Lydia’s Lechon (Photo by Heidi Ng)
Lydia’s Lechon (Photo by Heidi Ng)

THERE is always something so admirable about businesses that last through the test of time, amidst rapid changes in consumer habits and technology. One of these businesses is a restaurant centered on the Filipino staple lechon.

It used to be that lechon or roasted pig was a special dish, a dish only to be served on special occasions or on big parties but not anymore. Lechon is now a staple and perfect for everyday consumption. Why wait for a special event when you can have lechon everyday?

Lydia's Lechon, a homegrown brand that is now on its 55th year of business, has elevated the lechon into different succulent dishes with different recipes. I tried the lechon sisig, the lechon paksiw and the dishes were delicious indeed. The lechon is not just lechon anymore but has morphed into several dishes that can be served several ways.

On Lydia Lechon's 55th anniversary, they launched classic Pinoy bowls such as pinakbet and pork barbecue classic bowl, lechon sisig bowl, lechon paksiw classic bow, kare-kare classic bowl and dinuguan classic bowl.

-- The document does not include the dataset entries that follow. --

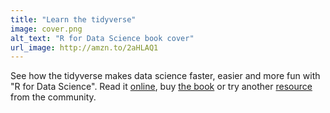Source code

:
 ```yaml
---
title: "Learn the tidyverse"
image: cover.png
alt_text: "R for Data Science book cover"
url_image: http://amzn.to/2aHLAQ1
---
```


See how the tidyverse makes data science faster, easier and more fun with "R for Data Science". Read it [online](http://r4ds.had.co.nz/), buy [the book](http://amzn.to/2aHLAQ1) or try another [resource](/learn/) from the community.
   
   
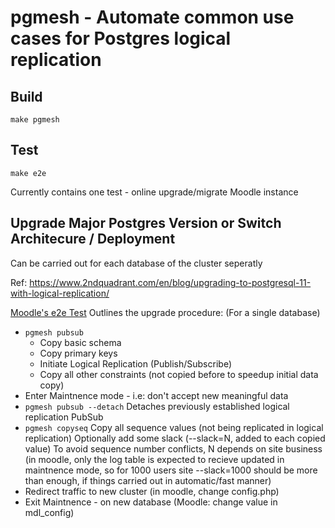 # pgmesh - Automate common use cases for Postgres logical replication


## Build
```make pgmesh```

## Test
```make e2e```

Currently contains one test - online upgrade/migrate Moodle instance

## Upgrade Major Postgres Version or Switch Architecure / Deployment

Can be carried out for each database of the cluster seperatly

Ref: https://www.2ndquadrant.com/en/blog/upgrading-to-postgresql-11-with-logical-replication/


[Moodle's e2e Test](e2e/moodle/run.sh) Outlines the upgrade procedure:
(For a single database)

- ```pgmesh pubsub```
  - Copy basic schema
  - Copy primary keys
  - Initiate Logical Replication (Publish/Subscribe)
  - Copy all other constraints 
     (not copied before to speedup initial data copy)  
- Enter Maintnence mode - i.e: don't accept new meaningful data
- ```pgmesh pubsub --detach```
  Detaches previously established logical replication PubSub
- ```pgmesh copyseq```
  Copy all sequence values (not being replicated in logical replication)
  Optionally add some slack (--slack=N, added to each copied value)
  To avoid sequence number conflicts, N depends on site business
  (in moodle, only the log table is expected to recieve updated
   in maintnence mode, so for 1000 users site --slack=1000 should
   be more than enough, if things carried out in automatic/fast manner)
- Redirect traffic to new cluster
  (in moodle, change config.php)
- Exit Maintnence - on new database 
  (Moodle: change value in mdl_config)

Apart from the classic bowls, Lydia's has launched its lechon bilao which is available at P2,500 and can serve up to eight to 10 people. Consumers can order the signature lechon bilao and the rest of the menu items online through food delivery partners Grab Food and Food Panda.

I cannot help but smile upon meeting Miss Lydia herself who started this lechon stall in a tiny Baclaran space in the 1960s serving its famous original boneless lechon stuffed with seafood paella. The brand now has 25 stores and they try to keep up with the times with new dish offerings, a phone application in cooperation with Globe Rush, and they now are sprucing up their dine and delivery operations. Miss Lydia told me that her first big break came when someone from Hyatt Hotel went to her small store and asked more than a dozen lechon orders. She fulfilled that order and became known in more hotels and she started supplying hotels with lechon orders.

“Sipag, tiyaga saka dapat talaga magtrabaho ka nang mabuti. Basta panay sipag lang talaga. Now lahat ng anak ko sa restaurant nagwowork. Tulong tulong kami. Meron sila mga departments. Kasama ko na sila sa business but active pa rin ako," she said.